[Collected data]
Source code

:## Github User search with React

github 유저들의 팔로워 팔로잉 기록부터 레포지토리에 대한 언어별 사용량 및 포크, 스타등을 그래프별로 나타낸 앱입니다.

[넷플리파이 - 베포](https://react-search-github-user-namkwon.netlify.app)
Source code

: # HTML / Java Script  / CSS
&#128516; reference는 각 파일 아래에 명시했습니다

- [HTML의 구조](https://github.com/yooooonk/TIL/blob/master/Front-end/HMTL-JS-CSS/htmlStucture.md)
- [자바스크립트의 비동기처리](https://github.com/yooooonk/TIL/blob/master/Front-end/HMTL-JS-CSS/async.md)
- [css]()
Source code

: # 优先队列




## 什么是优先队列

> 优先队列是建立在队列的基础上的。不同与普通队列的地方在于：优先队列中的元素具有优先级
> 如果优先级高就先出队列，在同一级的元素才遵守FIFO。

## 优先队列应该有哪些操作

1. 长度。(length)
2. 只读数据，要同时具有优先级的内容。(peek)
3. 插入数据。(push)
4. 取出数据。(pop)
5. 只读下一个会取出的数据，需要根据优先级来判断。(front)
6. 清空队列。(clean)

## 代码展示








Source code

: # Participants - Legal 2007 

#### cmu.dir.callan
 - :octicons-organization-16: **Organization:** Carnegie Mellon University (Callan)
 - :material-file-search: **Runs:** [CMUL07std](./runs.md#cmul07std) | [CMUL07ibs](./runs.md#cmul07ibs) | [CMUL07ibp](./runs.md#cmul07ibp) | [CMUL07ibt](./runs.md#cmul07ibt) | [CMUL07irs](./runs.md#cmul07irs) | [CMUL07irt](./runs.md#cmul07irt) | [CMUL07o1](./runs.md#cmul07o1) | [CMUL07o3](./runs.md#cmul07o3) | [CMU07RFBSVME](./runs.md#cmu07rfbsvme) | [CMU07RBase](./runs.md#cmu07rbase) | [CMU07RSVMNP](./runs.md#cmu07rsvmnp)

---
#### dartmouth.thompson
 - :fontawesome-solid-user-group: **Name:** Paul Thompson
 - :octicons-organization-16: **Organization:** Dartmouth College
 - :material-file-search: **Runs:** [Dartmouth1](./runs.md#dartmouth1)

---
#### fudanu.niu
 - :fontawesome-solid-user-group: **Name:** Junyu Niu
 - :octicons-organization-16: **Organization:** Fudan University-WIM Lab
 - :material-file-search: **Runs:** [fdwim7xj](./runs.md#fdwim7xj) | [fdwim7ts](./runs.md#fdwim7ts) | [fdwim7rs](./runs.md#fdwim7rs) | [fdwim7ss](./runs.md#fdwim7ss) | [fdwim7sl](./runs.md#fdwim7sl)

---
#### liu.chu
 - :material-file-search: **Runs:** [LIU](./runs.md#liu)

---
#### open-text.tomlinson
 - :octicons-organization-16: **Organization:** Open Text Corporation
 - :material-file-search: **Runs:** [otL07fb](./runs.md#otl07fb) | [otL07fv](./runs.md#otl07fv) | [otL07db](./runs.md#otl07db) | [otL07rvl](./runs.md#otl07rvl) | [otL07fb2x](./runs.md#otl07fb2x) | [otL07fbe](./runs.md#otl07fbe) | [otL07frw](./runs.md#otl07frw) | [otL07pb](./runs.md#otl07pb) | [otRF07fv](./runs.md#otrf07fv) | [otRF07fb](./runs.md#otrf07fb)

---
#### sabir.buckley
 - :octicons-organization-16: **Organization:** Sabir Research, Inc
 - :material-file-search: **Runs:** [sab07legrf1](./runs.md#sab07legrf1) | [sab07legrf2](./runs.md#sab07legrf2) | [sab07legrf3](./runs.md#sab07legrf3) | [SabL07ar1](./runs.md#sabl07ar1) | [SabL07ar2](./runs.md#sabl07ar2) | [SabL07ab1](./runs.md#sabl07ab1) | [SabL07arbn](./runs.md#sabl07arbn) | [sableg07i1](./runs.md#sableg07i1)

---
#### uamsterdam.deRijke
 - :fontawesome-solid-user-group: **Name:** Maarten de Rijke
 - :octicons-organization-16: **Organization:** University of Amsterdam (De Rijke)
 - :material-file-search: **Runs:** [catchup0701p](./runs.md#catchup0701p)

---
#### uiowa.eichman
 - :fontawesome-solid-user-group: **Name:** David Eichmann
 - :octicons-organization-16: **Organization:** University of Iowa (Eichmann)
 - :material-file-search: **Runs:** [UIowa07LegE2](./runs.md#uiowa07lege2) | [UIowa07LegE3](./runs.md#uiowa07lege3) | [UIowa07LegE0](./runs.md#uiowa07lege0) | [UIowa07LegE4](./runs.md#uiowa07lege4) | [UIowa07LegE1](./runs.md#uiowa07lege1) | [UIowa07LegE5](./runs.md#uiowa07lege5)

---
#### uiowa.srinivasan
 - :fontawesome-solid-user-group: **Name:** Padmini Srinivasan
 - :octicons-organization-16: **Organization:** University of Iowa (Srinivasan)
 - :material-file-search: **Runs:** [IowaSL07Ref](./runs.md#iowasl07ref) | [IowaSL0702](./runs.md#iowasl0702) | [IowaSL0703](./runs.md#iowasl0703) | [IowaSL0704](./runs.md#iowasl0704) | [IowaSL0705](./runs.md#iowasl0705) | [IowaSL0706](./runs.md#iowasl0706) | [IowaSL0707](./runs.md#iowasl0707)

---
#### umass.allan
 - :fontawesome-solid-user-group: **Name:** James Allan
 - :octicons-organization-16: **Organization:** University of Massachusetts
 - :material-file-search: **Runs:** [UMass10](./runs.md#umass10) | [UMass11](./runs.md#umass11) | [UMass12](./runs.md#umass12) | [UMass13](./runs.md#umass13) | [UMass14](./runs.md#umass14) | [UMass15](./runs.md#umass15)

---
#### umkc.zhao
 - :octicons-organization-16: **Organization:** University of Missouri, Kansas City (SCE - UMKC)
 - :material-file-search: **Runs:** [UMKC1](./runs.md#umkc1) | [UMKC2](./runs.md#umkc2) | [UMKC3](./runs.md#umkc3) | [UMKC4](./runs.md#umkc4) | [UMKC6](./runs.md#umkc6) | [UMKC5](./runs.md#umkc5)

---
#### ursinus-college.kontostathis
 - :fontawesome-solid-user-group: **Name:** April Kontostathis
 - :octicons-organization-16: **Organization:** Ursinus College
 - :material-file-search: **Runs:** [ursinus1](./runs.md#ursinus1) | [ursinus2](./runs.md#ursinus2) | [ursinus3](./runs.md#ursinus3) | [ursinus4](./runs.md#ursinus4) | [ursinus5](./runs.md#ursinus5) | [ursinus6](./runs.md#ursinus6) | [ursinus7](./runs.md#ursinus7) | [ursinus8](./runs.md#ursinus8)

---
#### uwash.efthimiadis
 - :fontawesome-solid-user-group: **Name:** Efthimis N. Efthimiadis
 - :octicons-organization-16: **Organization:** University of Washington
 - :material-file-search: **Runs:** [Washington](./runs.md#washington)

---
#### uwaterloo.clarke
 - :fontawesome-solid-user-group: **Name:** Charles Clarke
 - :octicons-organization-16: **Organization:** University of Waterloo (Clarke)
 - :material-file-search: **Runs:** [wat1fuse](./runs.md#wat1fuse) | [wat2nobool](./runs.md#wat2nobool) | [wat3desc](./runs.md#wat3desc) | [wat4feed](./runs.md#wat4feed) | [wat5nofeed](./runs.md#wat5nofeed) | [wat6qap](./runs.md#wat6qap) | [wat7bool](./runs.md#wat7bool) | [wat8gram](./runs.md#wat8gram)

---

TASK INSTRUCTIONS: Would you please give the data above again, exactly as it appears?

RESULT OF THIS EXERCISE:
Source code

:## Github User search with React

github 유저들의 팔로워 팔로잉 기록부터 레포지토리에 대한 언어별 사용량 및 포크, 스타등을 그래프별로 나타낸 앱입니다.

[넷플리파이 - 베포](https://react-search-github-user-namkwon.netlify.app)
Source code

: # HTML / Java Script  / CSS
&#128516; reference는 각 파일 아래에 명시했습니다

- [HTML의 구조](https://github.com/yooooonk/TIL/blob/master/Front-end/HMTL-JS-CSS/htmlStucture.md)
- [자바스크립트의 비동기처리](https://github.com/yooooonk/TIL/blob/master/Front-end/HMTL-JS-CSS/async.md)
- [css]()
Source code

: # 优先队列




## 什么是优先队列

> 优先队列是建立在队列的基础上的。不同与普通队列的地方在于：优先队列中的元素具有优先级
> 如果优先级高就先出队列，在同一级的元素才遵守FIFO。

## 优先队列应该有哪些操作

1. 长度。(length)
2. 只读数据，要同时具有优先级的内容。(peek)
3. 插入数据。(push)
4. 取出数据。(pop)
5. 只读下一个会取出的数据，需要根据优先级来判断。(front)
6. 清空队列。(clean)

## 代码展示








Source code

: # Participants - Legal 2007 

#### cmu.dir.callan
 - :octicons-organization-16: **Organization:** Carnegie Mellon University (Callan)
 - :material-file-search: **Runs:** [CMUL07std](./runs.md#cmul07std) | [CMUL07ibs](./runs.md#cmul07ibs) | [CMUL07ibp](./runs.md#cmul07ibp) | [CMUL07ibt](./runs.md#cmul07ibt) | [CMUL07irs](./runs.md#cmul07irs) | [CMUL07irt](./runs.md#cmul07irt) | [CMUL07o1](./runs.md#cmul07o1) | [CMUL07o3](./runs.md#cmul07o3) | [CMU07RFBSVME](./runs.md#cmu07rfbsvme) | [CMU07RBase](./runs.md#cmu07rbase) | [CMU07RSVMNP](./runs.md#cmu07rsvmnp)

---
#### dartmouth.thompson
 - :fontawesome-solid-user-group: **Name:** Paul Thompson
 - :octicons-organization-16: **Organization:** Dartmouth College
 - :material-file-search: **Runs:** [Dartmouth1](./runs.md#dartmouth1)

---
#### fudanu.niu
 - :fontawesome-solid-user-group: **Name:** Junyu Niu
 - :octicons-organization-16: **Organization:** Fudan University-WIM Lab
 - :material-file-search: **Runs:** [fdwim7xj](./runs.md#fdwim7xj) | [fdwim7ts](./runs.md#fdwim7ts) | [fdwim7rs](./runs.md#fdwim7rs) | [fdwim7ss](./runs.md#fdwim7ss) | [fdwim7sl](./runs.md#fdwim7sl)

---
#### liu.chu
 - :material-file-search: **Runs:** [LIU](./runs.md#liu)

---
#### open-text.tomlinson
 - :octicons-organization-16: **Organization:** Open Text Corporation
 - :material-file-search: **Runs:** [otL07fb](./runs.md#otl07fb) | [otL07fv](./runs.md#otl07fv) | [otL07db](./runs.md#otl07db) | [otL07rvl](./runs.md#otl07rvl) | [otL07fb2x](./runs.md#otl07fb2x) | [otL07fbe](./runs.md#otl07fbe) | [otL07frw](./runs.md#otl07frw) | [otL07pb](./runs.md#otl07pb) | [otRF07fv](./runs.md#otrf07fv) | [otRF07fb](./runs.md#otrf07fb)

---
#### sabir.buckley
 - :octicons-organization-16: **Organization:** Sabir Research, Inc
 - :material-file-search: **Runs:** [sab07legrf1](./runs.md#sab07legrf1) | [sab07legrf2](./runs.md#sab07legrf2) | [sab07legrf3](./runs.md#sab07legrf3) | [SabL07ar1](./runs.md#sabl07ar1) | [SabL07ar2](./runs.md#sabl07ar2) | [SabL07ab1](./runs.md#sabl07ab1) | [SabL07arbn](./runs.md#sabl07arbn) | [sableg07i1](./runs.md#sableg07i1)

---
#### uamsterdam.deRijke
 - :fontawesome-solid-user-group: **Name:** Maarten de Rijke
 - :octicons-organization-16: **Organization:** University of Amsterdam (De Rijke)
 - :material-file-search: **Runs:** [catchup0701p](./runs.md#catchup0701p)

---
#### uiowa.eichman
 - :fontawesome-solid-user-group: **Name:** David Eichmann
 - :octicons-organization-16: **Organization:** University of Iowa (Eichmann)
 - :material-file-search: **Runs:** [UIowa07LegE2](./runs.md#uiowa07lege2) | [UIowa07LegE3](./runs.md#uiowa07lege3) | [UIowa07LegE0](./runs.md#uiowa07lege0) | [UIowa07LegE4](./runs.md#uiowa07lege4) | [UIowa07LegE1](./runs.md#uiowa07lege1) | [UIowa07LegE5](./runs.md#uiowa07lege5)

---
#### uiowa.srinivasan
 - :fontawesome-solid-user-group: **Name:** Padmini Srinivasan
 - :octicons-organization-16: **Organization:** University of Iowa (Srinivasan)
 - :material-file-search: **Runs:** [IowaSL07Ref](./runs.md#iowasl07ref) | [IowaSL0702](./runs.md#iowasl0702) | [IowaSL0703](./runs.md#iowasl0703) | [IowaSL0704](./runs.md#iowasl0704) | [IowaSL0705](./runs.md#iowasl0705) | [IowaSL0706](./runs.md#iowasl0706) | [IowaSL0707](./runs.md#iowasl0707)

---
#### umass.allan
 - :fontawesome-solid-user-group: **Name:** James Allan
 - :octicons-organization-16: **Organization:** University of Massachusetts
 - :material-file-search: **Runs:** [UMass10](./runs.md#umass10) | [UMass11](./runs.md#umass11) | [UMass12](./runs.md#umass12) | [UMass13](./runs.md#umass13) | [UMass14](./runs.md#umass14) | [UMass15](./runs.md#umass15)

---
#### umkc.zhao
 - :octicons-organization-16: **Organization:** University of Missouri, Kansas City (SCE - UMKC)
 - :material-file-search: **Runs:** [UMKC1](./runs.md#umkc1) | [UMKC2](./runs.md#umkc2) | [UMKC3](./runs.md#umkc3) | [UMKC4](./runs.md#umkc4) | [UMKC6](./runs.md#umkc6) | [UMKC5](./runs.md#umkc5)

---
#### ursinus-college.kontostathis
 - :fontawesome-solid-user-group: **Name:** April Kontostathis
 - :octicons-organization-16: **Organization:** Ursinus College
 - :material-file-search: **Runs:** [ursinus1](./runs.md#ursinus1) | [ursinus2](./runs.md#ursinus2) | [ursinus3](./runs.md#ursinus3) | [ursinus4](./runs.md#ursinus4) | [ursinus5](./runs.md#ursinus5) | [ursinus6](./runs.md#ursinus6) | [ursinus7](./runs.md#ursinus7) | [ursinus8](./runs.md#ursinus8)

---
#### uwash.efthimiadis
 - :fontawesome-solid-user-group: **Name:** Efthimis N. Efthimiadis
 - :octicons-organization-16: **Organization:** University of Washington
 - :material-file-search: **Runs:** [Washington](./runs.md#washington)

---
#### uwaterloo.clarke
 - :fontawesome-solid-user-group: **Name:** Charles Clarke
 - :octicons-organization-16: **Organization:** University of Waterloo (Clarke)
 - :material-file-search: **Runs:** [wat1fuse](./runs.md#wat1fuse) | [wat2nobool](./runs.md#wat2nobool) | [wat3desc](./runs.md#wat3desc) | [wat4feed](./runs.md#wat4feed) | [wat5nofeed](./runs.md#wat5nofeed) | [wat6qap](./runs.md#wat6qap) | [wat7bool](./runs.md#wat7bool) | [wat8gram](./runs.md#wat8gram)

---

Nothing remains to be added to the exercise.